- [TASK INSTRUCTIONS]: Your task is to find every line of the listing that includes "payload" and copy it.
+ + + + +
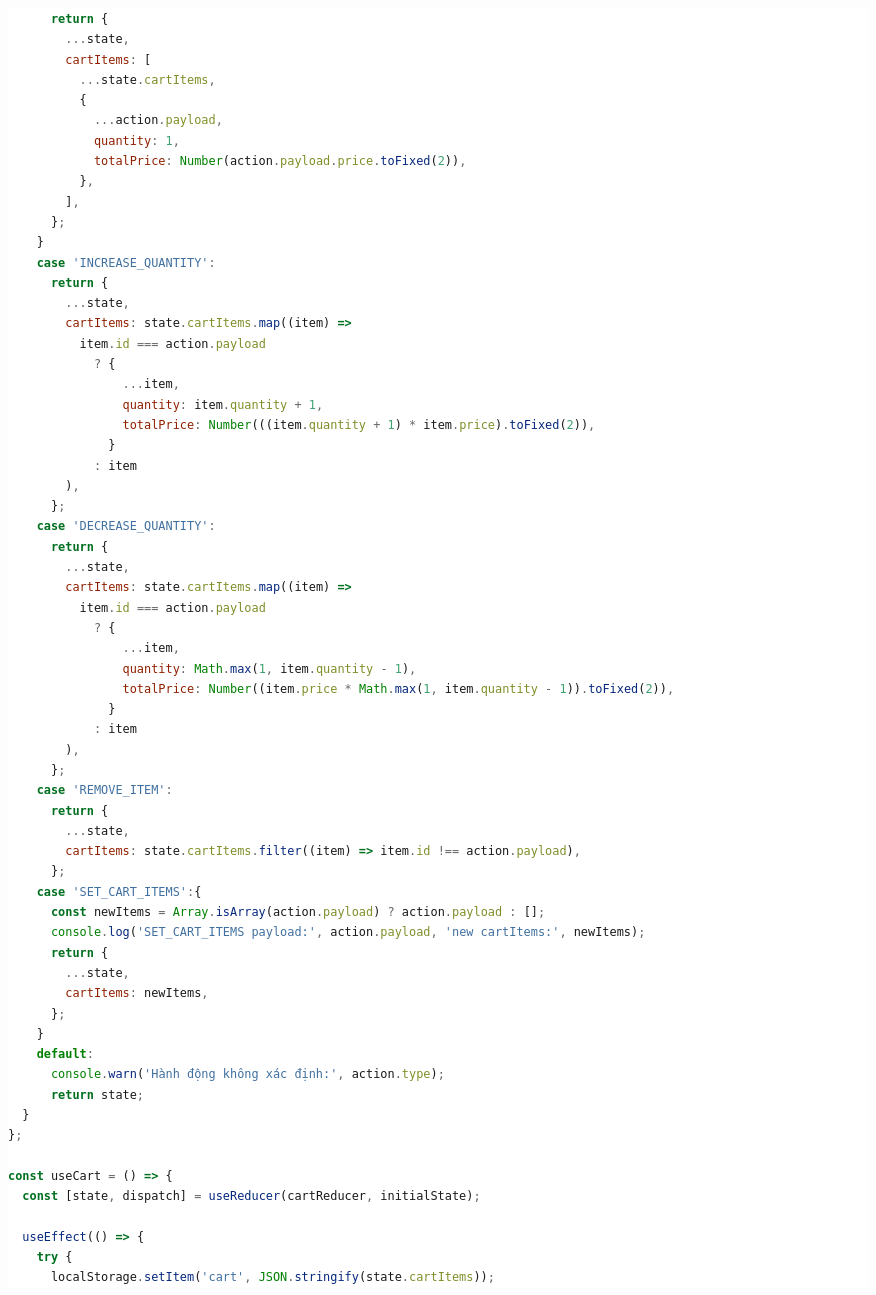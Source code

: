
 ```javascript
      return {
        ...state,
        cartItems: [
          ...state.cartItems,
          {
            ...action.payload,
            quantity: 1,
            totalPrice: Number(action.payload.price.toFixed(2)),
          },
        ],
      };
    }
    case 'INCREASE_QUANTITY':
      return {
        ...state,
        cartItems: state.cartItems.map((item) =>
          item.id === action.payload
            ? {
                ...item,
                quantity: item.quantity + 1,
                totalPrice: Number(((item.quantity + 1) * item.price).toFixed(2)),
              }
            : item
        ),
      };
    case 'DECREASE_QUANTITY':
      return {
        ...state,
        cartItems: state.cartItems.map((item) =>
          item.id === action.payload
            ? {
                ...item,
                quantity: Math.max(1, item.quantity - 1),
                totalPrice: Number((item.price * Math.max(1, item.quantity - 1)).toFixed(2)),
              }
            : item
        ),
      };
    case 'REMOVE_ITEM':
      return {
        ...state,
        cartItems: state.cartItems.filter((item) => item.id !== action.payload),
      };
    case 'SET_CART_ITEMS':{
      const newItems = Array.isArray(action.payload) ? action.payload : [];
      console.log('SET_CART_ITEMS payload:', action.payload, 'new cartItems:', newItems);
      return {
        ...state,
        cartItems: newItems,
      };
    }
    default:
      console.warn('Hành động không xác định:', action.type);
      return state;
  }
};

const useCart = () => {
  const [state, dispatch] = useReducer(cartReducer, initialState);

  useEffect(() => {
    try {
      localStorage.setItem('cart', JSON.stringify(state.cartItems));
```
+ + + + +
- [PROBLEM SOLUTION]:
            ...action.payload,
            totalPrice: Number(action.payload.price.toFixed(2)),
          item.id === action.payload
          item.id === action.payload
        cartItems: state.cartItems.filter((item) => item.id !== action.payload),
      const newItems = Array.isArray(action.payload) ? action.payload : [];
      console.log('SET_CART_ITEMS payload:', action.payload, 'new cartItems:', newItems);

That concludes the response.